29th Drive, a software design group in Phoenix, recently hosted a webinar on using sketches in the process of designing user experience (UX). One brilliant thing about their presentation was a willingness to actually show the process of sketching. They didn't just talk about sketching in the abstract or tell stories in retrospect. Instead, they sketched in real time while people on the webinar watched. Courageous.
By "they," I mean three designers sketching at the same time. Each designer drew, pen on paper, under one of these nifty cameras, and all three streamed simultaneously. The effect was the sketching equivalent of a three-ring circus.
This style of presentation beautifully illustrates important truths about sketching, such as:
- Seeing three people succeed in different ways, it's clear that there's no one right way.
- Watching this happen in real time illustrates some patterns for sequence, e.g. first I draw the big box, then the detail I'm focused on, then I fill in enough around it to give viewers some context.
- How much polish is possible in just a few minutes is tangibly demonstrated. These aren't framed stills from Fantasia; they're just quick sketches. And that's the point.

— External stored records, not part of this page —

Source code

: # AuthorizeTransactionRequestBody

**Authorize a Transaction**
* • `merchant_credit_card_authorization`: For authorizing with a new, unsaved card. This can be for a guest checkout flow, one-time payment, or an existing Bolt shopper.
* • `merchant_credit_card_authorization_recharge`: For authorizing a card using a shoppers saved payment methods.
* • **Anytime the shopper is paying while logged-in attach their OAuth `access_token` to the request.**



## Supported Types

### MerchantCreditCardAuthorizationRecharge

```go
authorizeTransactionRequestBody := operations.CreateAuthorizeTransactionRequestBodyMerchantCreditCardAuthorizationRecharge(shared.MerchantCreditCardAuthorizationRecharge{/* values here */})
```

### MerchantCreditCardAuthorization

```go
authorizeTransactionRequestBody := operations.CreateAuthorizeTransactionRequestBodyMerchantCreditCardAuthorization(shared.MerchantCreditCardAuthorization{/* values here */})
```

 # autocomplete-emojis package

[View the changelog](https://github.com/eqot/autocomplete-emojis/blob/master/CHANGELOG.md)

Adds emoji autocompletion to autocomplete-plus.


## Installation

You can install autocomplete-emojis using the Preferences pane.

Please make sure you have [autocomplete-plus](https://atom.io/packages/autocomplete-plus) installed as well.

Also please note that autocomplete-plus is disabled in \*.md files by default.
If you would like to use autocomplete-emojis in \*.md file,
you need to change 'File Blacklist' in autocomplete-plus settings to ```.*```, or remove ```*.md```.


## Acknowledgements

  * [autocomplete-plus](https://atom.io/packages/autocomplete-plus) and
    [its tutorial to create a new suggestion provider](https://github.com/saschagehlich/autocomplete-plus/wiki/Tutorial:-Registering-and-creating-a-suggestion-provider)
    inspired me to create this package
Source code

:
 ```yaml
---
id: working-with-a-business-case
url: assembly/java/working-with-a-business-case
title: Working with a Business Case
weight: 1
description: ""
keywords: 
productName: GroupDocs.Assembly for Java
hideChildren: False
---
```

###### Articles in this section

After six minutes they put their pens down and each designer talked through what they'd sketched.
The discussion emphasized that these sketches are a means for presenting ideas. If the sketch communicates the idea, it succeeds.
User interface is notoriously difficult to talk about and high resolution mockups are slow and expensive. What this webinar showed was the effectiveness of sketching to quickly and clearly share ideas.
For example, one of the ideas was "unlock your phone by snapping your fingers above it." As the designer talked through this interaction it was clear that visually conveying the idea of a finger snap was helpful, but he didn't need to draw the perfect likeness of one hand snapping to convey the idea. And by placing the finger snap in a series of sketches, the story of this proposed interaction becomes quite clear: the phone is like this, then the user snaps, then this happens.
Many simple, practical tips could be gleaned from the discussions of the sketches:
- Number your sketches to make it easier to talk about them.
- Use a piece of paper to cover the sketches you're not currently talking about to keep people focused.
- If you need to show a user clicking through a series of screens, use color to show what was clicked.
- If you want to show animation, sketch a few key frames.
And so on. Each of these was presented in context, as a way of overcoming a communication problem. That context made the tips much easier to understand and the use of the insight was immediately obvious. By showing process, the webinar demonstrated how sketching can accelerate design, clarify thinking, and enable collaboration.
And this got me thinking about the potential for showing process in other disciplines. Take literature for example. I'd love to hear a lit professor talk through the process of how she approaches a new piece. Say she's about to read a poem for the first time. Does she read it aloud? Does she look up obscure words as she finds them or just push through the entire work once and then go back and dig deeper? Does everything make sense on the first read? (It certainly doesn't for me.) And if it doesn’t, what does she do to better understand it? Does she outline it? Make margin notes? Read critiques by others or seek out interviews with the author? I remember being told to read things from Norton's Anthology, but I don't remember any tactical suggestions on how to read better.
Or, consider social science. Rather than just sharing the bottom line of a study, what if an instructor took the time to reveal the process which produced these results? Maybe start from the initial research problem and tell the story all the way through to revise and resubmit notes from the journal which ultimately published it. This might reveal the work to articulate the right questions, to design the experiments, properly evaluate results, and then communicate them clearly; in short, all of the struggles and failures along the way. Would that be a waste of time and seen as irrelevant by students? Or would it make the process of social science unforgettable and easily transfer to a deeper understanding of all subsequent studies?
The process is so often more interesting than the result. And a result has more meaning, and more stickiness, when we know how and why it came to be. Consider a business student seeking to understand market segmentation. Or history–where, jumpin' jiminy, do historians have great stories of how they came to know what they know– stories that they consistently forget to share with students.
Knowledge is the by-product of trying to do something, fix a problem or resolve a mystery. These insights are hard-won and shared by people who see how that knowledge could be helpful to others. Yet too often we teach the results of discovery as a given; as a fact without a past or a future.
When we teach without revealing process, without struggle and without a sense of how this will be useful to the student, we devalue the very insights we're most eager to share. But by demonstrating techniques, and revealing the process through which people learn and apply what they learn, we can make the ideas easier to understand, remember and appreciate.